Korsang would have to spend $65,700 a year for methadone alone, not including the follow-ups and counseling the patients need just as much. There would even be a $2 fee for a first-time consultation with every new patient the NGOs bring in.
“It’s not really been thought through,” Mr. Harding said.
If the fees do end up falling on the shoulders of the patients or the NGOs sponsoring them, he warned, “You could see a 50 percent dropout [of patients] almost immediately, and that’s not going to look good for anybody.”
Should that happen, the clinic would be even further from reaching the 600 patients it needs to start bringing down HIV and AIDS infection rates among intravenous drug users, the clinic’s very raison d’etre. And it would make it only harder to convince the government to close down its notorious drug centers, another of the WHO’s goals.
The government calls them rehabilitation centers, though the U.N. and NGOs say they fail to do any genuine rehabilitating. The centers, 10 in all, were in the spotlight in 2010 when the U.S.-based Human Rights Watch (HRW) released a scathing report that drew on dozens of interviews with former detainees. It accused the facilities of not only failing to treat drug users but often subjecting them to physical and sexual abuse.
Government officials have repeatedly denied the harshest claims, but in July, HRW again called on Cambodia to close the centers down.
The National Authority for Combating Drugs (NACD) rejected the idea.
“Of course, it [the government] cannot shut down the drug rehabilitation centers,” Meas Vyrith, the NACD’s deputy secretary-general, said at the time. “Why do they just always recommend closure? Do they want the drug users walking around?…. I think Human Rights Watch should build a drug center by itself to satisfy its demands.”
The methadone clinic and another voluntary program for treating drug users, now taking shape in Oddar Meanchey province’s public health clinics, are signs that attitudes toward drug addiction treatment may slowly be starting to change. But the government’s drug centers are still open. Just last month, the Social Affairs Ministry reminded Vietnam of a long-standing offer to fund the construction of what would be Cambodia’s largest government-run drug center in Preah Sihanouk province.

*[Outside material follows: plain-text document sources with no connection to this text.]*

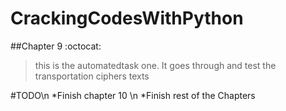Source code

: # CrackingCodesWithPython
##Chapter 9 :octocat: 

>this is the automatedtask one. It goes through and test the transportation ciphers texts

#TODO\n
*Finish chapter 10 \n
*Finish rest of the Chapters

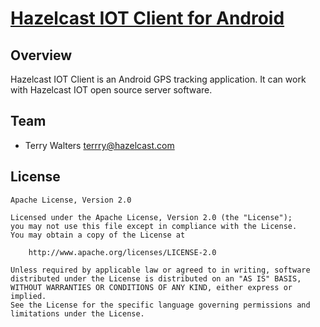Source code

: # [Hazelcast IOT Client for Android](https://hazelcast.com/use-cases/internet-of-things/)


## Overview

Hazelcast IOT Client is an Android GPS tracking application. It can work with Hazelcast IOT open source server software.

## Team

- Terry Walters [terrry@hazelcast.com](mailto:terry@hazelcast.com)

## License

    Apache License, Version 2.0

    Licensed under the Apache License, Version 2.0 (the "License");
    you may not use this file except in compliance with the License.
    You may obtain a copy of the License at

        http://www.apache.org/licenses/LICENSE-2.0

    Unless required by applicable law or agreed to in writing, software
    distributed under the License is distributed on an "AS IS" BASIS,
    WITHOUT WARRANTIES OR CONDITIONS OF ANY KIND, either express or implied.
    See the License for the specific language governing permissions and
    limitations under the License.
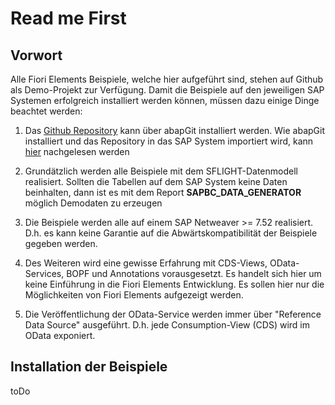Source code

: # Read me First

## Vorwort
Alle Fiori Elements Beispiele, welche hier aufgeführt sind, stehen auf Github als Demo-Projekt zur Verfügung. Damit die Beispiele auf den jeweiligen SAP Systemen erfolgreich installiert werden können, müssen dazu einige Dinge beachtet werden:
</br>


1. Das [Github Repository](https://www.google.com) kann über abapGit installiert werden. Wie abapGit installiert und das Repository in das SAP System importiert wird, kann [hier](https://docs.abapgit.org/guide-install.html) nachgelesen werden 


2. Grundätzlich werden alle Beispiele mit dem SFLIGHT-Datenmodell realisiert. Sollten die Tabellen auf dem SAP System keine Daten beinhalten, dann ist es mit dem Report **SAPBC_DATA_GENERATOR** möglich Demodaten zu erzeugen

3. Die Beispiele werden alle auf einem SAP Netweaver >= 7.52 realisiert. D.h. es kann keine Garantie auf die Abwärtskompatibilität der Beispiele gegeben werden.

4. Des Weiteren wird eine gewisse Erfahrung mit CDS-Views, OData-Services, BOPF und Annotations vorausgesetzt. Es handelt sich hier um keine Einführung in die Fiori Elements Entwicklung. Es sollen hier nur die Möglichkeiten von Fiori Elements aufgezeigt werden.

5. Die Veröffentlichung der OData-Service werden immer über "Reference Data Source" ausgeführt. D.h. jede Consumption-View (CDS) wird im OData exponiert.

## Installation der Beispiele

toDo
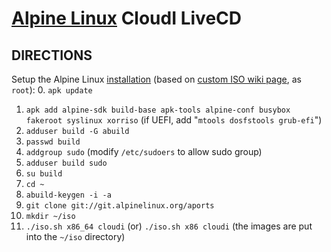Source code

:[Alpine Linux](https://alpinelinux.org/) CloudI LiveCD
======================================================

DIRECTIONS
----------

Setup the Alpine Linux [installation](https://www.alpinelinux.org/downloads/) (based on [custom ISO wiki page](https://wiki.alpinelinux.org/wiki/How_to_make_a_custom_ISO_image_with_mkimage), as `root`):
0. `apk update`
1. `apk add alpine-sdk build-base apk-tools alpine-conf busybox fakeroot syslinux xorriso`
   (if UEFI, add "`mtools dosfstools grub-efi`")
2. `adduser build -G abuild`
3. `passwd build`
4. `addgroup sudo` (modify `/etc/sudoers` to allow sudo group)
5. `adduser build sudo`
6. `su build`
7. `cd ~`
8. `abuild-keygen -i -a`
9. `git clone git://git.alpinelinux.org/aports`
10. `mkdir ~/iso`
11. `./iso.sh x86_64 cloudi` (or) `./iso.sh x86 cloudi`
   (the images are put into the `~/iso` directory)

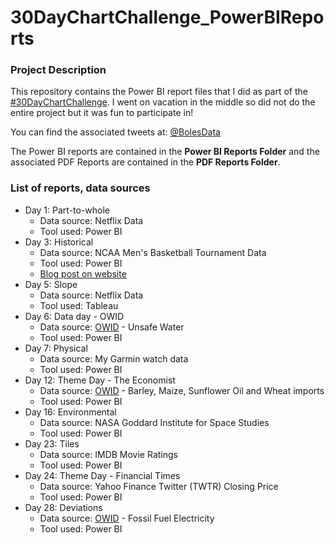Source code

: 30DayChartChallenge_PowerBIReports
====================================

### Project Description ###

This repository contains the Power BI report files that I did as part of the [#30DayChartChallenge](https://github.com/dominicroye/30DayChartChallenge_Edition2022). I went on vacation in the middle so did not do the entire project but it was fun to participate in!

You can find the associated tweets at: [@BolesData](https://twitter.com/BolesData/)

The Power BI reports are contained in the **Power BI Reports Folder** and the associated PDF Reports are contained in the **PDF Reports Folder**.

### List of reports, data sources ###

- Day 1: Part-to-whole
    - Data source: Netflix Data
    - Tool used: Power BI
- Day 3: Historical
    - Data source: NCAA Men's Basketball Tournament Data
    - Tool used: Power BI
    - [Blog post on website](https://bolesdata.consulting/2022/03/28/march-madness-sum-of-seeds/)
- Day 5: Slope
    - Data source: Netflix Data
    - Tool used: Tableau
- Day 6: Data day - OWID
    - Data source: [OWID](https://ourworldindata.org/) - Unsafe Water
    - Tool used: Power BI
- Day 7: Physical
    - Data source: My Garmin watch data
    - Tool used: Power BI
- Day 12: Theme Day - The Economist
    - Data source: [OWID](https://ourworldindata.org/) - Barley, Maize, Sunflower Oil and Wheat imports
    - Tool used: Power BI
- Day 16: Environmental
    - Data source: NASA Goddard Institute for Space Studies
    - Tool used: Power BI
- Day 23: Tiles
    - Data source: IMDB Movie Ratings
    - Tool used: Power BI
- Day 24: Theme Day - Financial Times
    - Data source: Yahoo Finance Twitter (TWTR) Closing Price
    - Tool used: Power BI
- Day 28: Deviations
    - Data source: [OWID](https://ourworldindata.org/) - Fossil Fuel Electricity
    - Tool used: Power BI
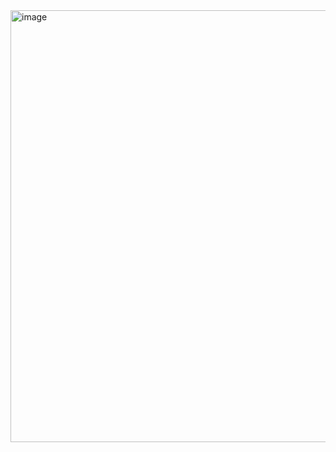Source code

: <img width="781" height="691" alt="image" src="https://github.com/user-attachments/assets/c69b41c5-eb39-491d-b33d-d4a658a8ee42" />
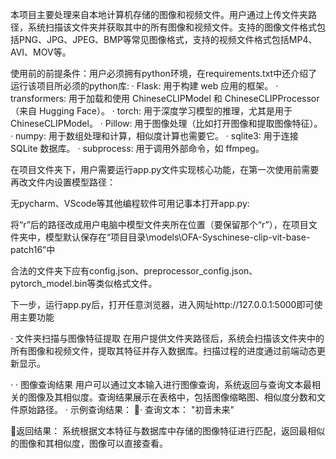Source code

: 本项目主要处理来自本地计算机存储的图像和视频文件。用户通过上传文件夹路径，系统扫描该文件夹并获取其中的所有图像和视频文件。支持的图像文件格式包括PNG、JPG、JPEG、BMP等常见图像格式，支持的视频文件格式包括MP4、AVI、MOV等。



使用前的前提条件：用户必须拥有python环境，在requirements.txt中还介绍了运行该项目所必须的python库:
·  Flask: 用于构建 web 应用的框架。
·  transformers: 用于加载和使用 ChineseCLIPModel 和 ChineseCLIPProcessor（来自 Hugging Face）。
·  torch: 用于深度学习模型的推理，尤其是用于 ChineseCLIPModel。
·  Pillow: 用于图像处理（比如打开图像和提取图像特征）。
·  numpy: 用于数组处理和计算，相似度计算也需要它。
·  sqlite3: 用于连接 SQLite 数据库。
·  subprocess: 用于调用外部命令，如 ffmpeg。


在项目文件夹下，用户需要运行app.py文件实现核心功能，在第一次使用前需要再改文件内设置模型路径：

无pycharm、VScode等其他编程软件可用记事本打开app.py:

将“r”后的路径改成用户电脑中模型文件夹所在位置（要保留那个“r”），在项目文件夹中，模型默认保存在“项目目录\models\OFA-Syschinese-clip-vit-base-patch16”中

合法的文件夹下应有config.json、preprocessor_config.json、pytorch_model.bin等类似格式文件。


下一步，运行app.py后，打开任意浏览器，进入网址http://127.0.0.1:5000即可使用主要功能

·  文件夹扫描与图像特征提取
在用户提供文件夹路径后，系统会扫描该文件夹中的所有图像和视频文件，提取其特征并存入数据库。扫描过程的进度通过前端动态更新显示。

·  ·  图像查询结果
用户可以通过文本输入进行图像查询，系统返回与查询文本最相关的图像及其相似度。查询结果展示在表格中，包括图像缩略图、相似度分数和文件原始路径。
·  示例查询结果：
·  查询文本： "初音未来"

返回结果： 系统根据文本特征与数据库中存储的图像特征进行匹配，返回最相似的图像和其相似度，图像可以直接查看。
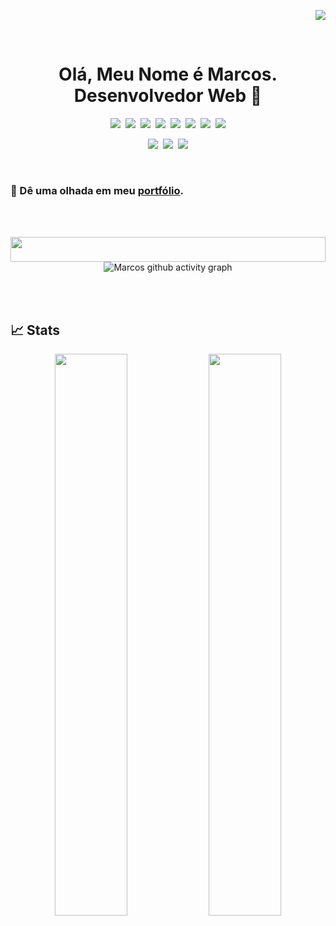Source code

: <p align="right">
 <img src="https://komarev.com/ghpvc/?username=marcosChalet&label=VIEWS" />
</p>
<br>

<h1 align="center"> Olá, Meu Nome é Marcos. Desenvolvedor Web 👋 </h1>

<p align="center">
 <img src="https://img.shields.io/badge/JavaScript-F7DF1E?style=for-the-badge&logo=javascript&logoColor=black" />&nbsp;
 <img src="https://img.shields.io/badge/HTML5-E34F26?style=for-the-badge&logo=html5&logoColor=white" />&nbsp;
 <img src="https://img.shields.io/badge/CSS-239120?&style=for-the-badge&logo=css3&logoColor=white" />&nbsp;
 <img src="https://img.shields.io/badge/Java-ED8B00?style=for-the-badge&logo=java&logoColor=white" />&nbsp;
 <img src="https://img.shields.io/badge/c-%2300599C.svg?style=for-the-badge&logo=c&logoColor=white" />&nbsp;
 <img src="https://img.shields.io/badge/c++-%2300599C.svg?style=for-the-badge&logo=c%2B%2B&logoColor=white" />&nbsp;
 <img src="https://img.shields.io/badge/-SQL-000?style=for-the-badge&logo=MySQL&logoColor=4479A1" />&nbsp;
 <img src="https://img.shields.io/badge/MySQL-00000F?style=for-the-badge&logo=mysql&logoColor=white" />
<p>

<p align="center">
 <img src="https://img.shields.io/badge/Linux-FCC624?style=for-the-badge&logo=linux&logoColor=black" />&nbsp;
 <img src="https://img.shields.io/badge/github%20-%23121011.svg?&style=for-the-badge&logo=github&logoColor=white" />&nbsp;
 <img src="https://img.shields.io/badge/git%20-%23F05033.svg?&style=for-the-badge&logo=git&logoColor=white" />
</p>
<br>

### 🔭 Dê uma olhada em meu [portfólio](https://marcoschalet.github.io/portfolio/).
<br>
<br>

<p  align="center">
<img  src="https://readme-typing-svg.herokuapp.com/?size=35&center=true&vCenter=true&color=03989EFF&width=1700&lines=Buscando+Me+Tornar+Um+Full-Stack+Web+Developer;Graduando+Em+Ciência+Da+Computação+Pela+Universidade+Federal+Do+Cariri;"  width="100%"  height="40px></a>
</p>

[![Marcos github activity graph](https://activity-graph.herokuapp.com/graph?username=marcosChalet&theme=xcode)](https://github.com/marcosChalet)

<br>
<br>

## 📈 Stats
<p align="center">
  <img width="48%" src="https://github-readme-stats.vercel.app/api?username=marcosChalet&show_icons=true&theme=tokyonight" />
  <img width="48%" src="https://github-readme-streak-stats.herokuapp.com/?user=marcosChalet&theme=tokyonight" />
</p>
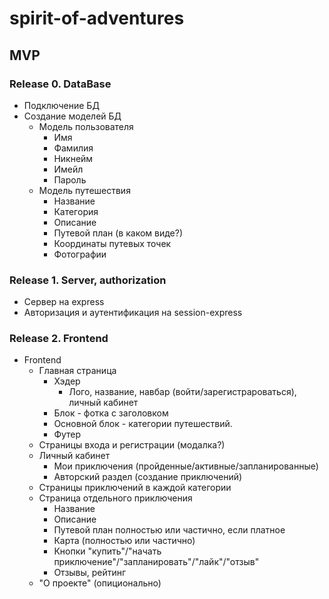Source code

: # spirit-of-adventures

## MVP

### Release 0. DataBase
* Подключение БД
* Создание моделей БД
  * Модель пользователя
    * Имя
    * Фамилия
    * Никнейм
    * Имейл
    * Пароль
  * Модель путешествия
    * Название
    * Категория
    * Описание
    * Путевой план (в каком виде?)
    * Координаты путевых точек
    * Фотографии
### Release 1. Server, authorization
* Сервер на express
* Авторизация и аутентификация на session-express
### Release 2. Frontend
* Frontend
  * Главная страница
    * Хэдер
      * Лого, название, навбар (войти/зарегистрароваться), личный кабинет
    * Блок - фотка с заголовком
    * Основной блок - категории путешествий.
    * Футер
  * Страницы входа и регистрации (модалка?)
  * Личный кабинет
    * Мои приключения (пройденные/активные/запланированные)
    * Авторский раздел (создание приключений)
  * Страницы приключений в каждой категории
  * Страница отдельного приключения
    * Название
    * Описание
    * Путевой план полностью или частично, если платное
    * Карта (полностью или частично)
    * Кнопки "купить"/"начать приключение"/"запланировать"/"лайк"/"отзыв"
    * Отзывы, рейтинг
  * "О проекте" (опиционально)

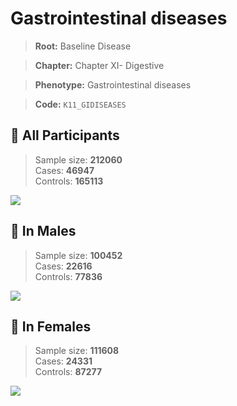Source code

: # Gastrointestinal diseases

> **Root:** Baseline Disease  

> **Chapter:** Chapter XI- Digestive  

> **Phenotype:** Gastrointestinal diseases  

> **Code:** `K11_GIDISEASES`

## 🧪 All Participants  
> Sample size: **212060**  
> Cases: **46947**  
> Controls: **165113**
<img src="/Disease/Figures/ALL/Baseline/K11_GIDISEASES.png"/>
<CsvTable src="/Disease/Data/ALL/Baseline/LG_K11_GIDISEASES.csv" label="🔍 View full results" />

## 👨 In Males  
> Sample size: **100452**  
> Cases: **22616**  
> Controls: **77836**
<img src="/Disease/Figures/Male/Baseline/K11_GIDISEASES.png"/>
<CsvTable src="/Disease/Data/Male/Baseline/LG_K11_GIDISEASES.csv" label="🔍 View full results" />

## 👩 In Females  
> Sample size: **111608**  
> Cases: **24331**  
> Controls: **87277**
<img src="/Disease/Figures/Female/Baseline/K11_GIDISEASES.png"/>
<CsvTable src="/Disease/Data/Female/Baseline/LG_K11_GIDISEASES.csv" label="🔍 View full results" />
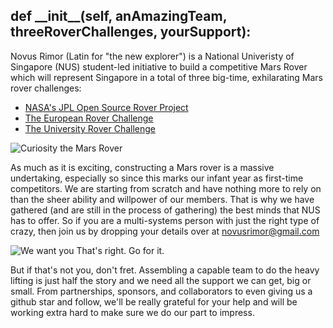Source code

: ## def \_\_init\_\_(self, anAmazingTeam, threeRoverChallenges, yourSupport):

Novus Rimor (Latin for "the new explorer") is a National Univeristy of Singapore (NUS) student-led initiative to build a competitive Mars Rover which will represent Singapore in a total of three big-time, exhilarating Mars rover challenges:
* [NASA's JPL Open Source Rover Project](https://github.com/nasa-jpl/open-source-rover)
* [The European Rover Challenge](http://roverchallenge.eu/)
* [The University Rover Challenge](http://urc.marssociety.org/)

![Curiosity the Mars Rover](https://mars.nasa.gov/system/news_items/main_images/8442_PIA23240-16.jpg)

As much as it is exciting, constructing a Mars rover is a massive undertaking, especially so since this marks our infant year as first-time competitors. We are starting from scratch and have nothing more to rely on than the sheer ability and willpower of our members. That is why we have gathered (and are still in the process of gathering) the best minds that NUS has to offer. So if you are a multi-systems person with just the right type of crazy, then join us by dropping your details over at novusrimor@gmail.com

![We want you](http://roverchallenge.eu/wp-content/uploads/2018/10/NIK_4658-768x513.jpg)
That's right. Go for it.

But if that's not you, don't fret. Assembling a capable team to do the heavy lifting is just half the story and we need all the support we can get, big or small. From partnerships, sponsors, and collaborators to even giving us a github star and follow, we'll be really grateful for your help and will be working extra hard to make sure we do our part to impress.
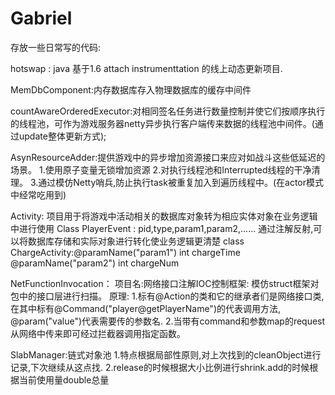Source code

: ﻿# Gabriel
存放一些日常写的代码:

hotswap : java 基于1.6 attach instrumenttation 的线上动态更新项目.

MemDbComponent:内存数据库存入物理数据库的缓存中间件

countAwareOrderedExecutor:对相同签名任务进行数量控制并使它们按顺序执行的线程池，可作为游戏服务器netty异步执行客户端传来数据的线程池中间件。(通过update整体更新方式);


AsynResourceAdder:提供游戏中的异步增加资源接口来应对如战斗这些低延迟的场景。
1.使用原子变量无锁增加资源
2.对执行线程池和Interrupted线程的干净清理。
3.通过模仿Netty哨兵,防止执行task被重复加入到遍历线程中。(在actor模式中经常吃用到)

Activity: 项目用于将游戏中活动相关的数据库对象转为相应实体对象在业务逻辑中进行使用
Class PlayerEvent : pid,type,param1,param2,......
通过注解反射,可以将数据库存储和实际对象进行转化使业务逻辑更清楚
class ChargeActivity:@paramName("param1") int chargeTime @paramName("param2") int chargeNum

NetFunctionInvocation：
项目名:网络接口注解IOC控制框架:
模仿struct框架对包中的接口层进行扫描。
原理:
1.标有@Action的类和它的继承者们是网络接口类,在其中标有@Command("player@getPlayerName")的代表调用方法,
@param("value")代表需要传的参数名.
2.当带有command和参数map的request从网络中传来即可经过拦截器调用指定函数。

SlabManager:链式对象池
1.特点根据局部性原则,对上次找到的cleanObject进行记录,下次继续从这点找.
2.release的时候根据大小比例进行shrink.add的时候根据当前使用量double总量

As Mr. Harding at Friends sees it, the government has come to a fork in the road‑—forced treatment down one path and voluntary treatment down the other—and decided it had no reason to choose just one.
“There’s still the same number of centers; they’re still working the same way,” he said. “They’re basically saying ‘We’ll take both, thank you very much.’”
Dr. Sophal, who also wants to see the government abandon its drug centers, is willing to wait and let the methadone clinic speak for itself.
“It’s long term, not just one or two years,” he said.
He offered an analogy that Adam Smith, the godfather of the free market, would surely have appreciated.
“The [clinic] is a restaurant and the government [centers] are a restaurant. What kind of food do they serve? What kind of noodle? If the food is more delicious, they will come.”